Amir El-Masry, Vikash Bhai, Kwabena Ansah, Ola Orebiyi

Scottish writer-director Ben Sharrock’s (Pikadero) sublime, melancholic comedy-drama Limbo has won festival awards and rave reviews following its Toronto premiere.

On Scotland’s remote Uist Islands, surrounded by gale-force winds and stormy seas, gifted musician Omar (Amir El-Masry) and his fellow Syrian asylum seekers endure puzzling cultural-awareness lessons from an oddball pair of locals. Awaiting news of their refugee status claims, they otherwise spend much of their time queuing to call loved ones on the island’s only payphone, or heatedly (and hilariously) debating the relationship between Ross and Rachel while binge-watching Friends. Carrying his grandfather’s oud with him, which due to a broken arm he cannot currently play, and wandering the desolate, thistly landscape – all potent metaphors for his purgatorial state – Omar fears for his brother, who is still in Syria fighting, and questions his own decision to leave.

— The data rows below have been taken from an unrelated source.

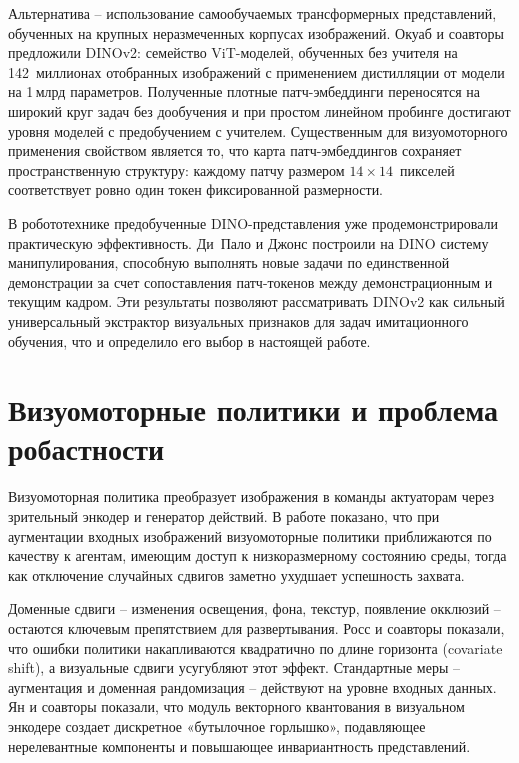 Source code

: Альтернатива -- использование самообучаемых трансформерных представлений, обученных на крупных неразмеченных корпусах изображений. Окуаб и соавторы \cite{oquab2024dinov2} предложили DINOv2: семейство ViT-моделей, обученных без учителя на 142~миллионах отобранных изображений с применением дистилляции от модели на 1\,млрд параметров. Полученные плотные патч-эмбеддинги переносятся на широкий круг задач без дообучения и при простом линейном пробинге достигают уровня моделей с предобучением с учителем. Существенным для визуомоторного применения свойством является то, что карта патч-эмбеддингов сохраняет пространственную структуру: каждому патчу размером $14{\times}14$~пикселей соответствует ровно один токен фиксированной размерности.

В робототехнике предобученные DINO-представления уже продемонстрировали практическую эффективность. Ди~Пало и Джонс \cite{dipalo2024dinobot} построили на DINO систему манипулирования, способную выполнять новые задачи по единственной демонстрации за счет сопоставления патч-токенов между демонстрационным и текущим кадром. Эти результаты позволяют рассматривать DINOv2 как сильный универсальный экстрактор визуальных признаков для задач имитационного обучения, что и определило его выбор в настоящей работе.

\section{Визуомоторные политики и проблема робастности}

Визуомоторная политика преобразует изображения в команды актуаторам через зрительный энкодер и генератор действий. В работе \cite{mandlekar2021robomimic} показано, что при аугментации входных изображений визуомоторные политики приближаются по качеству к агентам, имеющим доступ к низкоразмерному состоянию среды, тогда как отключение случайных сдвигов заметно ухудшает успешность захвата.

Доменные сдвиги -- изменения освещения, фона, текстур, появление окклюзий -- остаются ключевым препятствием для развертывания. Росс и соавторы \cite{ross2011reduction} показали, что ошибки политики накапливаются квадратично по длине горизонта (covariate shift), а визуальные сдвиги усугубляют этот эффект. Стандартные меры -- аугментация и доменная рандомизация -- действуют на уровне входных данных. Ян и соавторы \cite{yang2023vector} показали, что модуль векторного квантования в визуальном энкодере создает дискретное «бутылочное горлышко», подавляющее нерелевантные компоненты и повышающее инвариантность представлений.

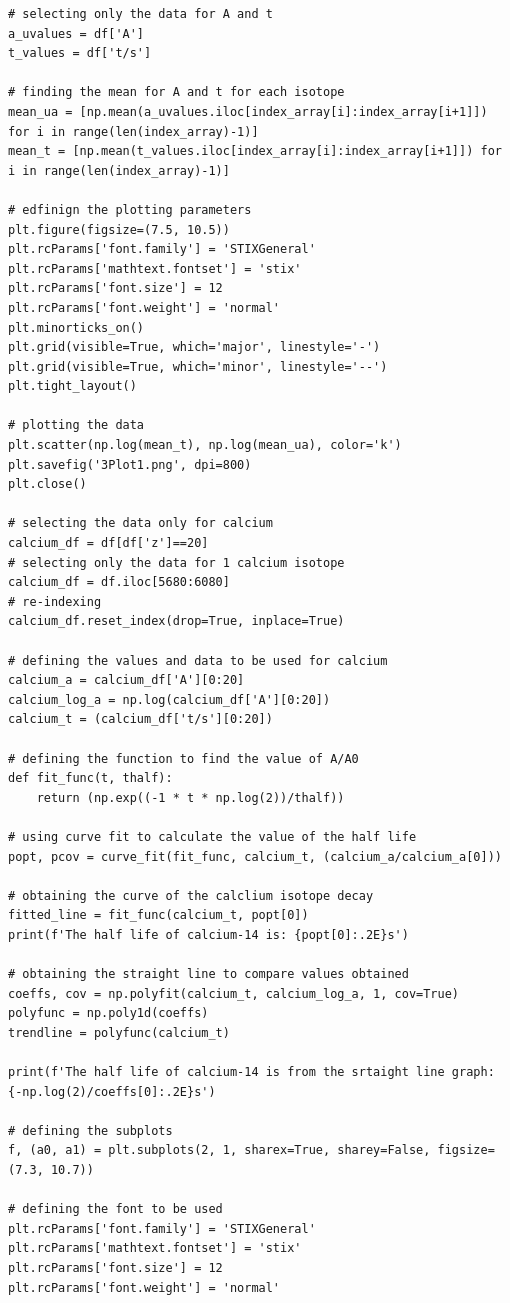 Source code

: \documentclass[12pt, a4paper]{article}
\begin{document}
\begin{verbatim}
# selecting only the data for A and t
a_uvalues = df['A']
t_values = df['t/s']

# finding the mean for A and t for each isotope
mean_ua = [np.mean(a_uvalues.iloc[index_array[i]:index_array[i+1]]) for i in range(len(index_array)-1)]
mean_t = [np.mean(t_values.iloc[index_array[i]:index_array[i+1]]) for i in range(len(index_array)-1)]

# edfinign the plotting parameters
plt.figure(figsize=(7.5, 10.5))
plt.rcParams['font.family'] = 'STIXGeneral'
plt.rcParams['mathtext.fontset'] = 'stix'
plt.rcParams['font.size'] = 12
plt.rcParams['font.weight'] = 'normal'
plt.minorticks_on()
plt.grid(visible=True, which='major', linestyle='-')
plt.grid(visible=True, which='minor', linestyle='--')
plt.tight_layout()

# plotting the data
plt.scatter(np.log(mean_t), np.log(mean_ua), color='k')
plt.savefig('3Plot1.png', dpi=800)
plt.close()

# selecting the data only for calcium
calcium_df = df[df['z']==20]
# selecting only the data for 1 calcium isotope
calcium_df = df.iloc[5680:6080]
# re-indexing
calcium_df.reset_index(drop=True, inplace=True)

# defining the values and data to be used for calcium
calcium_a = calcium_df['A'][0:20]
calcium_log_a = np.log(calcium_df['A'][0:20])
calcium_t = (calcium_df['t/s'][0:20])

# defining the function to find the value of A/A0
def fit_func(t, thalf):
    return (np.exp((-1 * t * np.log(2))/thalf))

# using curve fit to calculate the value of the half life
popt, pcov = curve_fit(fit_func, calcium_t, (calcium_a/calcium_a[0]))

# obtaining the curve of the calclium isotope decay
fitted_line = fit_func(calcium_t, popt[0])
print(f'The half life of calcium-14 is: {popt[0]:.2E}s')

# obtaining the straight line to compare values obtained
coeffs, cov = np.polyfit(calcium_t, calcium_log_a, 1, cov=True)
polyfunc = np.poly1d(coeffs)
trendline = polyfunc(calcium_t)

print(f'The half life of calcium-14 is from the srtaight line graph: {-np.log(2)/coeffs[0]:.2E}s')

# defining the subplots
f, (a0, a1) = plt.subplots(2, 1, sharex=True, sharey=False, figsize=(7.3, 10.7))

# defining the font to be used
plt.rcParams['font.family'] = 'STIXGeneral'
plt.rcParams['mathtext.fontset'] = 'stix'
plt.rcParams['font.size'] = 12
plt.rcParams['font.weight'] = 'normal'


\end{verbatim}
\end{document}
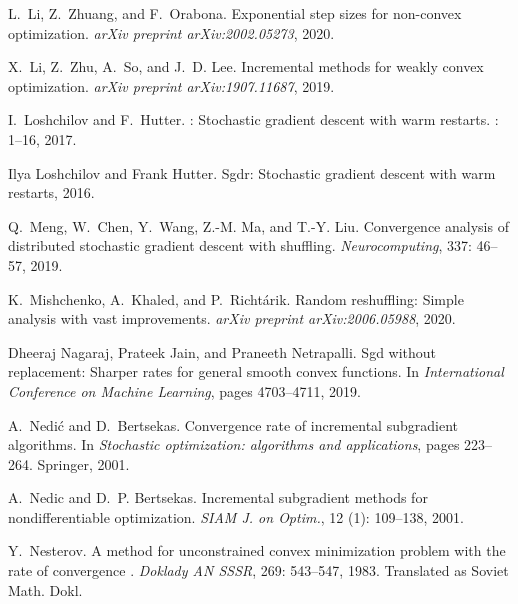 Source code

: \begin{thebibliography}{42}
L.~Li, Z.~Zhuang, and F.~Orabona.
\newblock Exponential step sizes for non-convex optimization.
\newblock \emph{arXiv preprint arXiv:2002.05273}, 2020.

X.~Li, Z.~Zhu, A.~So, and J.~D. Lee.
\newblock Incremental methods for weakly convex optimization.
\newblock \emph{arXiv preprint arXiv:1907.11687}, 2019.

I.~Loshchilov and F.~Hutter.
: {S}tochastic gradient descent with warm restarts.
: 1--16, 2017.

Ilya Loshchilov and Frank Hutter.
\newblock Sgdr: Stochastic gradient descent with warm restarts, 2016.

Q.~Meng, W.~Chen, Y.~Wang, Z.-M. Ma, and T.-Y. Liu.
\newblock Convergence analysis of distributed stochastic gradient descent with
  shuffling.
\newblock \emph{Neurocomputing}, 337: 46--57, 2019.

K.~Mishchenko, A.~Khaled, and P.~Richt{\'a}rik.
\newblock Random reshuffling: {S}imple analysis with vast improvements.
\newblock \emph{arXiv preprint arXiv:2006.05988}, 2020.

Dheeraj Nagaraj, Prateek Jain, and Praneeth Netrapalli.
\newblock Sgd without replacement: Sharper rates for general smooth convex
  functions.
\newblock In \emph{International Conference on Machine Learning}, pages
  4703--4711, 2019.

A.~Nedi{\'c} and D.~Bertsekas.
\newblock Convergence rate of incremental subgradient algorithms.
\newblock In \emph{Stochastic optimization: algorithms and applications}, pages
  223--264. Springer, 2001.

A.~Nedic and D.~P. Bertsekas.
\newblock Incremental subgradient methods for nondifferentiable optimization.
\newblock \emph{SIAM J. on Optim.}, 12 (1): 109--138, 2001.

Y.~Nesterov.
\newblock A method for unconstrained convex minimization problem with the rate
  of convergence .
\newblock \emph{Doklady AN SSSR}, 269: 543--547, 1983.
\newblock Translated as Soviet Math. Dokl.


\end{thebibliography}

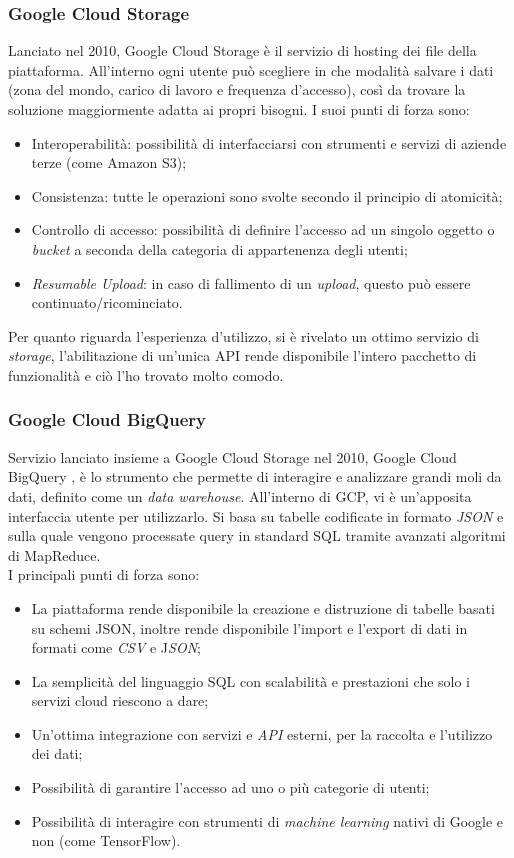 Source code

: \subsubsection{Google Cloud Storage}
Lanciato nel 2010, Google Cloud Storage è il servizio di hosting dei file della piattaforma. All'interno ogni utente può scegliere in che modalità salvare i dati (zona del mondo, carico di lavoro e frequenza d'accesso), così da trovare la soluzione maggiormente adatta ai propri bisogni.
I suoi punti di forza sono:
\begin{itemize}
	\item Interoperabilità: possibilità di interfacciarsi con strumenti e servizi di aziende terze (come Amazon S3);
	\item Consistenza: tutte le operazioni sono svolte secondo il principio di \Gls{atomicità};
	\item Controllo di accesso: possibilità di definire l'accesso ad un singolo oggetto o \emph{\gls{bucket}} a seconda della categoria di appartenenza degli utenti;
	\item \emph{Resumable Upload}: in caso di fallimento di un \emph{upload}, questo può essere continuato/ricominciato.
\end{itemize}

Per quanto riguarda l'esperienza d'utilizzo, si è rivelato un ottimo servizio di \emph{storage}, l'abilitazione di un'unica API rende disponibile l'intero pacchetto di funzionalità e ciò l'ho trovato molto comodo.
\subsubsection{Google Cloud BigQuery}
Servizio lanciato insieme a Google Cloud Storage nel 2010, Google Cloud BigQuery , è lo strumento che permette di interagire e analizzare grandi moli da dati, definito come un \emph{\gls{data warehouse}}. All'interno di GCP, vi è un'apposita interfaccia utente per utilizzarlo. Si basa su tabelle codificate in formato \emph{JSON} e sulla quale vengono processate query in standard SQL \cite{standardSQL} tramite avanzati algoritmi di \Gls{MapReduce}.
\\I principali punti di forza sono:
\begin{itemize}
	\item La piattaforma rende disponibile la creazione e distruzione di tabelle basati su schemi JSON, inoltre rende disponibile l'import e l'export di dati in formati come \emph{CSV} e J\emph{SON};
	\item La semplicità del linguaggio SQL con scalabilità e prestazioni che solo i servizi cloud riescono a dare;
	\item Un'ottima integrazione con servizi e \emph{API} esterni, per la raccolta e l'utilizzo dei dati;
	\item Possibilità di garantire l'accesso ad uno o più categorie di utenti;
	\item Possibilità di interagire con strumenti di \emph{machine learning} nativi di Google e non (come TensorFlow).
\end{itemize}

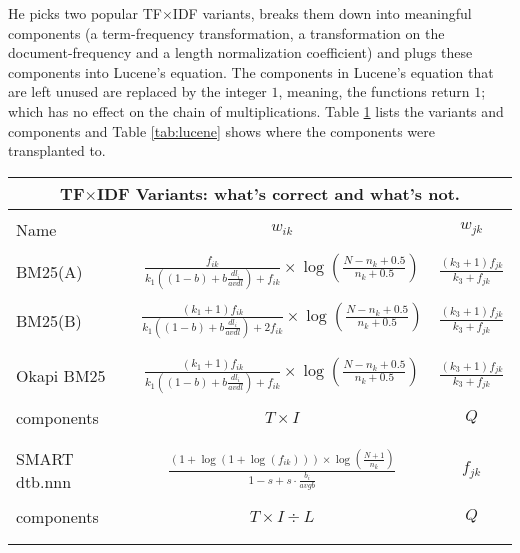 He picks two popular TF$\times$IDF variants, breaks them down into
meaningful components (a term-frequency transformation, a
transformation on the document-frequency and a length normalization
coefficient) and plugs these components into Lucene's equation. The
components in Lucene's equation that are left unused are replaced by
the integer $1$, meaning, the functions return $1$; which has no
effect on the chain of multiplications. Table \ref{tab:tfxidf} lists
the variants and components and Table \ref{tab:lucene} shows where the
components were transplanted to.

\begin{table}
  \centering
  \small
  \begin{minipage}[t]{0.65\textwidth}
    
    \begin{tabular}{lcc}
      \multicolumn{3}{c}{TF$\times$IDF Variants: what's correct and what's not.}\\
      \hline\hline
      \\
      Name & $w_{ik}$ & $w_{jk}$\\
      \hline
      \\
      BM25(A)
      & $\frac{f_{ik}}{k_{1}((1-b)+b\frac{dl_{i}}{avdl})+f_{ik}} \times \log(\frac{N-n_{k}+0.5}{n_{k}+0.5})$
      & $\frac{(k_{3}+1)f_{jk}}{k_{3}+f_{jk}}$ \\
      \\
      BM25(B)
      & $\frac{(k_{1}+1)f_{ik}}{k_{1}((1-b)+b\frac{dl_{i}}{avdl})+2f_{ik}} \times \log(\frac{N-n_{k}+0.5}{n_{k}+0.5})$
      & $\frac{(k_{3}+1)f_{jk}}{k_{3}+f_{jk}}$ \\
      \\\hline
      \\
      Okapi BM25
      & $\frac{(k_{1}+1)f_{ik}}{k_{1}((1-b)+b\frac{dl_{i}}{avdl})+f_{ik}} \times \log(\frac{N-n_{k}+0.5}{n_{k}+0.5})$
      & $\frac{(k_{3}+1)f_{jk}}{k_{3}+f_{jk}}$ \\
      \\
      components & $T \times I$ & $Q$ \\
      \\\hline
      \\
      SMART dtb.nnn
      & $\frac{(1+\log(1+\log(f_{ik}))) \times \log(\frac{N+1}{n_{k}})}{1-s+s \cdot \frac{b_{i}}{avgb}}$
      & $f_{jk}$ \\
      \\
      components & $T \times I \div L$ & $Q$ \\
      \\\hline\hline
      \label{tab:tfxidf}
    \end{tabular}
    

\end{minipage}
\end{table}
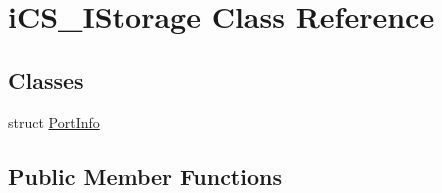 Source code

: \hypertarget{classi_c_s___i_storage}{\section{i\+C\+S\+\_\+\+I\+Storage Class Reference}
\label{classi_c_s___i_storage}
}
\subsection*{Classes}
\begin{DoxyCompactItemize}
\item 
struct \hyperlink{structi_c_s___i_storage_1_1_port_info}{Port\+Info}
\end{DoxyCompactItemize}
\subsection*{Public Member Functions}
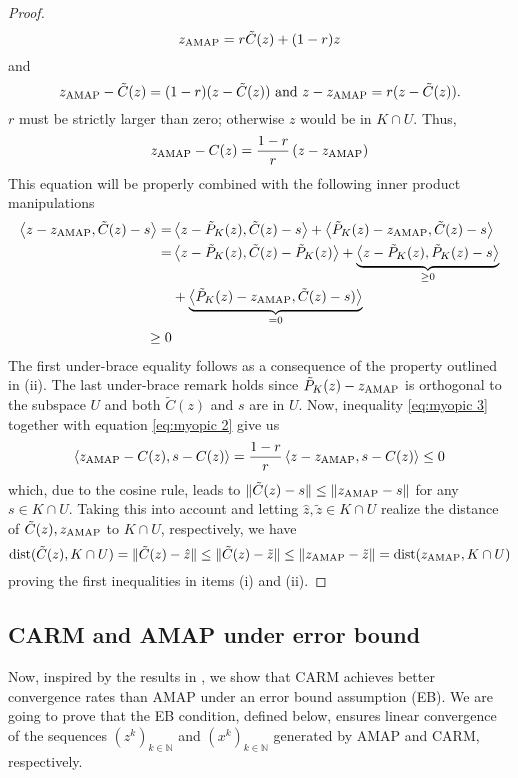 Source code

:\documentclass[smallextended,numbook,nospthms]{svjour3}
\theoremstyle{plain}
\theoremstyle{definition}
\def\NN{\mathds N}
\DeclareMathOperator{\dist}{dist}
\newcommand{\scal}[2]{\left\langle{#1},{#2}  \right\rangle}
\newcommand{\AMAP}{{\rm AMAP}}
\begin{document}
\begin{proof}
	\begin{equation}
		z_{\AMAP}=r\tilde{C}(z)+(1-r)z
	\end{equation}
	and
	\begin{equation}
		z_{\AMAP}-\tilde{C}(z)=(1-r)(z-\tilde{C}(z)) \text { and } z-z_{\AMAP}=r(z-\tilde{C}(z)).
	\end{equation}
	$r$ must be strictly larger than zero;  otherwise $z$ would be in $K \cap U$. Thus,
	\begin{equation}\label{eq:myopic 2}
		z_{\AMAP}-C(z)=\frac{1-r}{r}\left(z-z_{\AMAP}\right)
	\end{equation}
	This equation will be properly combined with the following inner product manipulations
	\begin{align}
		\scal{z-z_{\AMAP}}{\tilde{C}(z)-s}=&\scal{z-\tilde{P}_{K}(z)}{\tilde{C}(z)-s}+\scal{\tilde{P}_{K}(z)-z_{\AMAP}}{\tilde{C}(z)-s} \notag \\
		=&\scal{z-\tilde{P}_{K}(z)}{\tilde{C}(z)-\tilde{P}_{K}(z)}+\underbrace{\scal{z-\tilde{P}_{K}(z)}{\tilde{P}_{K}(z)-s}}_{\geq 0} \notag \\
		&+\underbrace{\scal{\tilde{P}_{K}(z)-z_{\AMAP}}{\tilde{C}(z)-s)}}_{=0}  \\
		\geq 0\label{eq:myopic 3}
	\end{align}
	The first under-brace equality follows as a consequence of the property outlined in (ii). The last under-brace remark holds since $\tilde{P}_{K}(z)-z_{\AMAP}$ is orthogonal to the subspace $U$ and both $\tilde{C}(z)$ and $s$ are in $U $. Now, inequality \cref{eq:myopic 3} together with equation \cref{eq:myopic 2} give us
	\begin{equation}
		\scal{z_{\AMAP}-C(z)}{s-C(z)}=\frac{1-r}{r}\scal{z-z_{\AMAP}}{s-C(z)} \leq 0
	\end{equation}
	which, due to the cosine rule, leads to $\|\tilde{C}(z)-s\| \leq\|z_{\AMAP}-s\|$ for any $s \in K \cap U$. Taking this into account and letting $\hat{z}, \tilde{z} \in K \cap U$ realize the distance of $\tilde{C}(z), z_{\AMAP}$ to $K \cap U$, respectively, we have
	\begin{equation}
		\dist(\tilde{C}(z), K \cap U)=\|\tilde{C}(z)-\hat{z}\| \leq\|\tilde{C}(z)-\tilde{z}\| \leq\|z_{\AMAP}-\tilde{z}\|=\dist(z _{\AMAP}, K \cap U)	
	\end{equation}
	proving the first inequalities in items (i) and (ii).
\end{proof}

\subsection{CARM and AMAP under error bound}\label{subsec:comp EB}
Now, inspired by the results in \cite{Arefidamghani:2020}, we show that CARM achieves better convergence rates than AMAP under an error bound assumption (EB). We are going to prove that the EB condition, defined below, ensures linear convergence of the sequences $\left(z^{k}\right)_{k \in \NN}$ and $\left(x^{k}\right)_{k \in \NN}$ generated by AMAP and CARM, respectively.
\end{document}
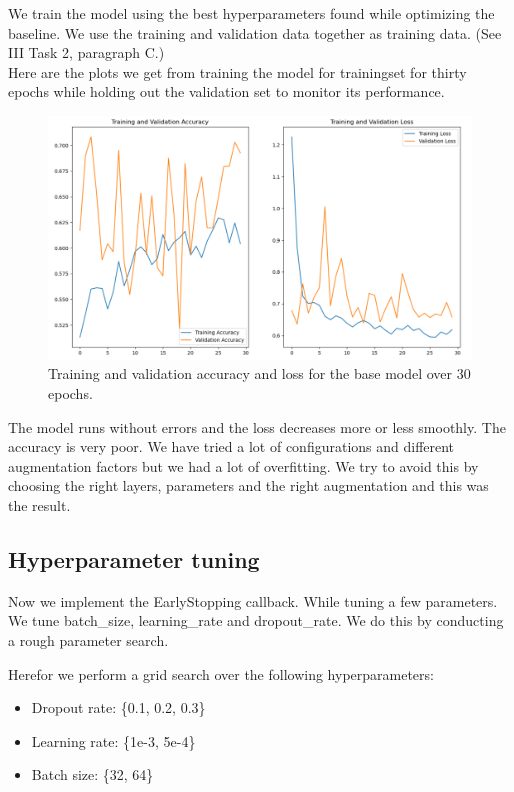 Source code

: \documentclass[conference]{IEEEtran}
\begin{document}
We train the model using the best hyperparameters found while optimizing the
baseline. We use the training and validation data together as training data. 
(See III Task 2, paragraph C.)\\



Here are the plots we get from training the model for trainingset for thirty epochs while holding out the
validation set to monitor its performance.\\

\begin{figure}[htbp]
	\centerline{\includegraphics[width=\linewidth]{Images/Transferlearning_1.png}}
	\caption{Training and validation accuracy and loss for the base model over 30 epochs.}
	\label{fig:baseline_curves}
\end{figure}

The model runs without errors and the loss decreases more or less smoothly. The accuracy is very poor. We have tried a lot of configurations and different augmentation factors but we had a lot of overfitting. We try to avoid this by choosing the right layers, parameters and the right augmentation and this was the result.\\



\subsection{Hyperparameter tuning}
Now we implement the EarlyStopping callback. While tuning a few parameters. We tune batch\_size, learning\_rate and dropout\_rate. We do this by conducting a rough parameter search.

Herefor we perform a grid search over the following hyperparameters:
\begin{itemize}
	\item Dropout rate: \{0.1, 0.2, 0.3\}
	\item Learning rate: \{1e-3, 5e-4\}
	\item Batch size: \{32, 64\}
\end{itemize}
\end{document}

Drawing on stories from Sharrock’s friends in Damascus, Limbo imbues its characters, a group of lost souls awaiting both visas and different, more inner types of release, with dignity and individuality. Recalling the quiet, occasionally surreal comedic absurdism of the films of Palestinian actor-director Elia Suleiman and Finnish director Aki Kaurismäki, it’s a sincere and immensely intelligent film about the internal and external reckonings forced upon refugees that also has a wider resonance for audiences in these socially distanced times.